La promessa di Rama: con un euro aprirete un’impresa in 24 ore

Il primo ministro incontra le imprese abruzzesi a Pescara «Tassazione al 15% e salari bassi, vi aspettiamo»
PESCARA. Sul piatto ha subito messo i numeri, per destare gli interessi degli imprenditori abruzzesi presenti. «Con 1 euro, da noi, in ventiquattro ore, si mette su un’impresa», ha rimarcato in primis, ieri pomeriggio, il premier albanese Edi Rama, durante l’incontro che si è tenuto con gli imprenditori abruzzesi, nella sala consigliare della Provincia, con la presenza, tra gli altri, del presidente della regione Luciano D’Alfonso e del presidente della provincia Antonio Di Marco. E per allettare ancora di più le aziende della regione, Rama ha fatto sapere che «l’imposta per aprire un’attività, non è soffocante come la è in Italia. In Albania è fissata al 15%, e non è progressiva. E qualunque sia il fatturato di un’azienda, la percentuale è sempre la stessa».

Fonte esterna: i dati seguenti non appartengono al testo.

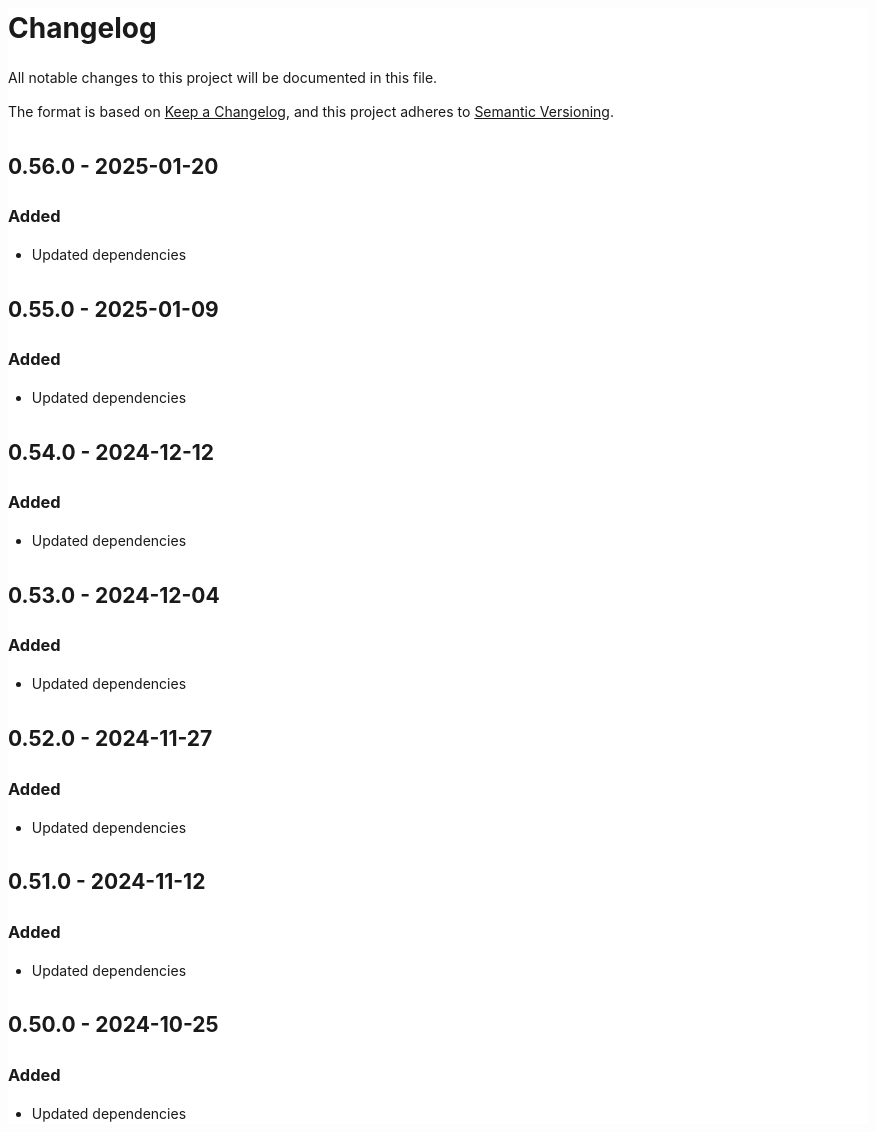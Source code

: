 # Changelog
All notable changes to this project will be documented in this file.

The format is based on [Keep a Changelog](https://keepachangelog.com/en/1.0.0/),
and this project adheres to [Semantic Versioning](https://semver.org/spec/v2.0.0.html).

## 0.56.0 - 2025-01-20

### Added

- Updated dependencies

## 0.55.0 - 2025-01-09

### Added

- Updated dependencies

## 0.54.0 - 2024-12-12

### Added

- Updated dependencies

## 0.53.0 - 2024-12-04

### Added

- Updated dependencies

## 0.52.0 - 2024-11-27

### Added

- Updated dependencies

## 0.51.0 - 2024-11-12

### Added

- Updated dependencies

## 0.50.0 - 2024-10-25

### Added

- Updated dependencies
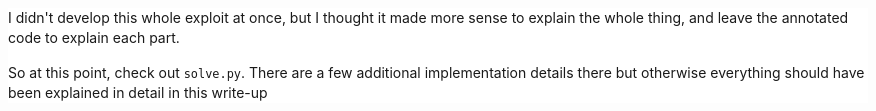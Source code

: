 I didn't develop this whole exploit at once, but I thought it made more sense to explain the whole thing, and leave the annotated code to explain each part.

So at this point, check out `solve.py`. There are a few additional implementation details there but otherwise everything should have been explained in detail in this write-up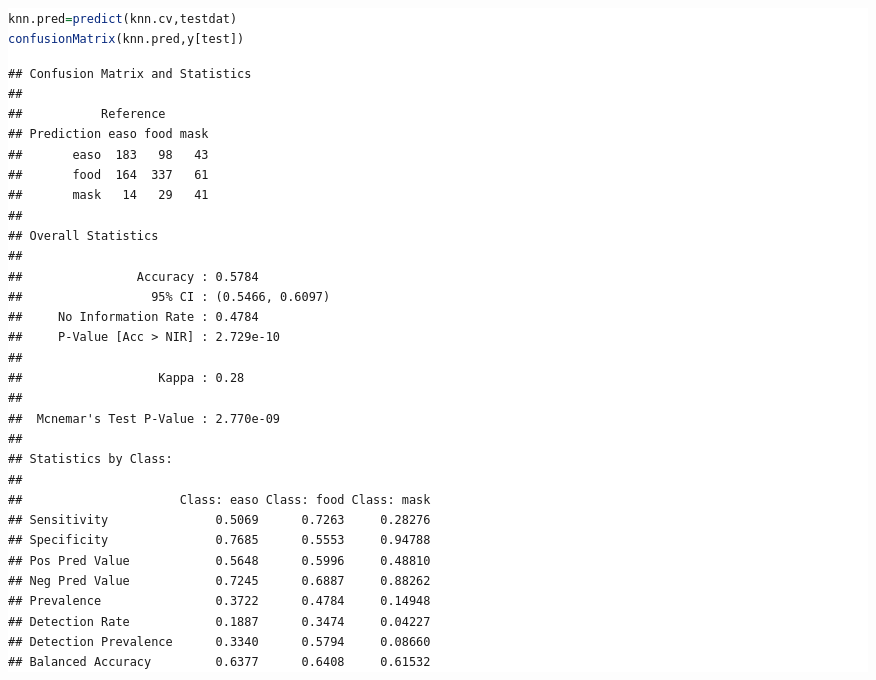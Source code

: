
 ``` r
knn.pred=predict(knn.cv,testdat)
confusionMatrix(knn.pred,y[test])
```

    ## Confusion Matrix and Statistics
    ## 
    ##           Reference
    ## Prediction easo food mask
    ##       easo  183   98   43
    ##       food  164  337   61
    ##       mask   14   29   41
    ## 
    ## Overall Statistics
    ##                                           
    ##                Accuracy : 0.5784          
    ##                  95% CI : (0.5466, 0.6097)
    ##     No Information Rate : 0.4784          
    ##     P-Value [Acc > NIR] : 2.729e-10       
    ##                                           
    ##                   Kappa : 0.28            
    ##                                           
    ##  Mcnemar's Test P-Value : 2.770e-09       
    ## 
    ## Statistics by Class:
    ## 
    ##                      Class: easo Class: food Class: mask
    ## Sensitivity               0.5069      0.7263     0.28276
    ## Specificity               0.7685      0.5553     0.94788
    ## Pos Pred Value            0.5648      0.5996     0.48810
    ## Neg Pred Value            0.7245      0.6887     0.88262
    ## Prevalence                0.3722      0.4784     0.14948
    ## Detection Rate            0.1887      0.3474     0.04227
    ## Detection Prevalence      0.3340      0.5794     0.08660
    ## Balanced Accuracy         0.6377      0.6408     0.61532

Ma non solo. Durante l’incontro di ieri, in cui D’Alfonso si è improvvisato moderatore come trait- d’union tra gli imprenditori e il capo del governo albanese, Rama ha sottolineato, a rimarcare l’appetibilità imprenditoriale della regione schipetara, che il costo del lavoro è molto più basso di quello italiano. «157 euro al mese è il salario minimo dei lavoratori albanesi», ha evidenziato, aggiungendo che «per le imprese non c’è limite al capitale straniero. Un’azienda può essere aperta in Albania anche con un capitale al cento per cento straniero».
Ma i numeri snocciolati dal primo ministro sono proseguiti ricordando che in Albania «sono 19.800 gli italiani, tra imprenditori e lavoratori», aggiungendo che anche «l’imposta sui dividendi è identica a quella necessaria per aprire un’impresa, il 15%. Come pure le tasse sul profitto, sempre pari al 15%, mentre la tassazione del reddito», ha continuato Rama, «varia dallo zero per cento, al 23%. Dipende dai salari. Inoltre», ha osservato, «in Albania non ci sono restrizioni neanche sul rimpatrio dei fondi».
E se questo è il quadro già esistente dipinto da Rama, per accattivarsi maggiormente gli investimenti dei capitali abruzzesi, il capo del governo ha annunciato che in Albania sono allo studio alcune ipotesi legislative per consolidare il mercato.
«Abbiamo avviato un processo di riforme strutturali», ha messo ancora sul piatto il premier, «da una parte per integrare il paese all’Unione europea, ma anche per rilanciare l’economia e dare una spinta al terreno sociale. Pertanto», ha spiegato, «stiamo discutendo su una nuova legge sul turismo e abbiamo stabilito già sia delle zone franche, sia un numero importante di privatizzazioni», ha detto di fronte agli imprenditori, tra i quali alcuni già insediati in Albania, come l’amministratore delegato dei supermercati Conad, Antonio Di Ferdinando, dal 2005 in Albania, con i suoi 34 punti vendita già avviati, e altri 8 in programma, con un fatturato di «50 milioni», ha rilevato ieri l’ad; oppure come Giuseppe Ranalli, del gruppo Tecnomatic, che si è detto «colpito» favorevolmente dalla descrizione offerta da Rama, o Francesco Norcia, che ha definito «allettanti le proposte del presidente», con l’imprenditrice Valentina Maio che ha voluto ricordare che «da due anni, con la nostra azienda, noi già operiamo in Albania nel recupero di metalli e smaltimenti».
E Rama infine ha lanciato anche delle indicazioni. «Noi siamo interessati al campo del manifatturiero, dal tessile ai macchinari», ha suggerito, «ma anche ad altri campi, come l’agroalimentare, il turismo e l’energia». «Tutto ciò significa», ha invece concluso D’Alfonso, «come l’Europa della macro regione rappresenti un’opportunità per tutte le imprese. Oggi era presente l'Abruzzo che produce ed era tutto interessato ad esprimere intrapresa anche in territori diversificati».